Can't compile a GPU kernel function for =>

I’m trying to persuade CUDA.jl to compile a kernel function. After reducing the issue I have come to this sample code

using CUDA

x=Float32(2.0)
knots =CuArray{Float32,1}([1.2, 2.0, 3.0])
mapOp(v::Float32)::Int = v >= x ? 1 : 0
mapreduce(mapOp, + , knots)

When I run this I get this

ERROR: InvalidIRError: compiling kernel partial_mapreduce_grid(typeof(identity), typeof(+), Int64, CartesianIndices{1,Tuple{Base.OneTo{Int64}}}, CartesianIndices{1,Tuple{Base.OneTo{Int64}}}, Val{true}, CuDeviceArray{Int64,2,1}, Base.Broadcast.Broadcasted{CUDA.CuArrayStyle{1},Tuple{Base.OneTo{Int64}},typeof(mapOp),Tuple{CuDeviceArray{Float32,1,1}}}) resulted in invalid LLVM IR        
Reason: unsupported dynamic function invocation (call to >=)
Stacktrace:
 [1] mapOp at D:\steph\Google Drive\src\julia\bspline\broke2.jl:4

so it seems it can’t compile the >= function as it can’t determine the types that go into it.

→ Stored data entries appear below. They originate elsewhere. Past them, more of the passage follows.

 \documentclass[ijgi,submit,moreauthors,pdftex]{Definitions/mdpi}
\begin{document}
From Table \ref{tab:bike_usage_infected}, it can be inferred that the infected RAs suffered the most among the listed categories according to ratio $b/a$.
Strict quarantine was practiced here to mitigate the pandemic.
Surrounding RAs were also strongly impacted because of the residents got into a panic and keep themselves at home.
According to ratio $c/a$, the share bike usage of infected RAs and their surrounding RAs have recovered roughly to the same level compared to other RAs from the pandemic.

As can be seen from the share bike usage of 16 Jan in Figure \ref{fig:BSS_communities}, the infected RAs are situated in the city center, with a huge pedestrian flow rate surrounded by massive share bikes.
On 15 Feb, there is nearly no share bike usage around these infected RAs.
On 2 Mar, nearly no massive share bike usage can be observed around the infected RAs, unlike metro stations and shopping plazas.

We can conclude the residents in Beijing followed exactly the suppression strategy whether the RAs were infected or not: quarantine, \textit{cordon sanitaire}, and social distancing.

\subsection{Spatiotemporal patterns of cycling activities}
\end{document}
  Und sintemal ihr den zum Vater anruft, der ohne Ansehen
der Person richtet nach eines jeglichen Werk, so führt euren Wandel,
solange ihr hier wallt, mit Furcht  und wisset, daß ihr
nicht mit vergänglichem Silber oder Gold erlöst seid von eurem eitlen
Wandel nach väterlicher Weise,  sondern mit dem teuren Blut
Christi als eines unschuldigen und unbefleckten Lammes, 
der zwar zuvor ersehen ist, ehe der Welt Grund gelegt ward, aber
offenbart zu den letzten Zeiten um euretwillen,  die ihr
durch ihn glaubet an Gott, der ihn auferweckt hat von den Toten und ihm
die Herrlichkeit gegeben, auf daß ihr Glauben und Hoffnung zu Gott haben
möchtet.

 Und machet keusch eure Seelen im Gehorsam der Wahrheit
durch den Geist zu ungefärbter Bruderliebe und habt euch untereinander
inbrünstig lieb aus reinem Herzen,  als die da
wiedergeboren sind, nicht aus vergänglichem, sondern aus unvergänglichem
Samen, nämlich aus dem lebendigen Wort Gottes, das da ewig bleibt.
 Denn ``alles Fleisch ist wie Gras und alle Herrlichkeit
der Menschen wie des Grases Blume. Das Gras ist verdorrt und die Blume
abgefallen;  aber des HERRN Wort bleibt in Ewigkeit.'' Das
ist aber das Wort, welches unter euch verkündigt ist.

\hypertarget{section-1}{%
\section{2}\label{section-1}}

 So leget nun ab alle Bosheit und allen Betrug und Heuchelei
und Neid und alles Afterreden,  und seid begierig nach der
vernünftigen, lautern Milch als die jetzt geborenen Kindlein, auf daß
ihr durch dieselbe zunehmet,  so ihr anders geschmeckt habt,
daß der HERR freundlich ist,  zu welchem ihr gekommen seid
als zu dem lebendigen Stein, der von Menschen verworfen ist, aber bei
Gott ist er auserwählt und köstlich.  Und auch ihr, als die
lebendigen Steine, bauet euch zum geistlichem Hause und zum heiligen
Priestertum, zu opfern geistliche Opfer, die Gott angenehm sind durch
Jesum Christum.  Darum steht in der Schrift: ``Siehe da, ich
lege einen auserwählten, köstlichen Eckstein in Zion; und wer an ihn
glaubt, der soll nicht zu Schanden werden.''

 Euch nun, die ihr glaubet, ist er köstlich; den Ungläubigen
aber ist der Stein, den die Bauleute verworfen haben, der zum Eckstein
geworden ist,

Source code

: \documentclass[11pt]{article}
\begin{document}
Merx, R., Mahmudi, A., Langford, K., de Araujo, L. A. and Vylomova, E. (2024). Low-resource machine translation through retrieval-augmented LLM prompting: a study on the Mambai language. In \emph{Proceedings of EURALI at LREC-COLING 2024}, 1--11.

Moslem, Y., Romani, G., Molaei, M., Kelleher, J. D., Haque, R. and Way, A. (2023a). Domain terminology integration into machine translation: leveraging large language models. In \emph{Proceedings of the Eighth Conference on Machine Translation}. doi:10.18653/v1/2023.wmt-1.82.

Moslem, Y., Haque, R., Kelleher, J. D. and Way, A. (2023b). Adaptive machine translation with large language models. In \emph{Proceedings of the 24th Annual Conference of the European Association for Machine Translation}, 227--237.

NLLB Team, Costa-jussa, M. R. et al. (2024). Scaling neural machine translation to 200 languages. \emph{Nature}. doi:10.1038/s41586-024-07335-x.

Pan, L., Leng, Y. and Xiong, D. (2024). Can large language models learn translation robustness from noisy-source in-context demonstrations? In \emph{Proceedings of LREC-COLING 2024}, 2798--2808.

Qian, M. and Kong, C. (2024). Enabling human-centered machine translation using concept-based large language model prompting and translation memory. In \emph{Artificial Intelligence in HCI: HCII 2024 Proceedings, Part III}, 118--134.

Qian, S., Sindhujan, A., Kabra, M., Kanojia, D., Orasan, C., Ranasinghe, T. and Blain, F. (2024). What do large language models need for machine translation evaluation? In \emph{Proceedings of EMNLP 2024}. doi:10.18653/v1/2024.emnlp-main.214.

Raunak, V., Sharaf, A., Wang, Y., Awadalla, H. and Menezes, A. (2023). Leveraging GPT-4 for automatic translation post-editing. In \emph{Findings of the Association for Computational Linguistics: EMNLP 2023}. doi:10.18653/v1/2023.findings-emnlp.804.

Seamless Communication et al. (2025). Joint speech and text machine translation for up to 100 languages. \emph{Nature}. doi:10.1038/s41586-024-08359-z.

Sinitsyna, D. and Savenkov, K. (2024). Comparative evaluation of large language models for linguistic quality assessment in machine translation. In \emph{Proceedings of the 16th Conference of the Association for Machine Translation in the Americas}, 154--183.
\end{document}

Hw do I address this?

x is in the global scope, which prevents its type from being concretely inferred. You need to pass it as a function argument a la

julia> count_geq(arr, val) = count(>=(val), arr)
count_geq (generic function with 1 method)

julia> count_geq(cu([1.2, 2.0, 3.0]), 2.0f0)
2

edit: it’s almost as fast to just use count(knots .>= 2).

julia> using BenchmarkTools

julia> knots = 3*CUDA.rand(2^14);

julia> @btime CUDA.@sync count_geq($knots, 2.0f0)
  53.600 μs (77 allocations: 2.06 KiB)
5437

julia> @btime CUDA.@sync count($knots .>= 2)
  55.299 μs (100 allocations: 2.69 KiB)
5437
2 Likes

If x were const, it would have worked too.

1 Like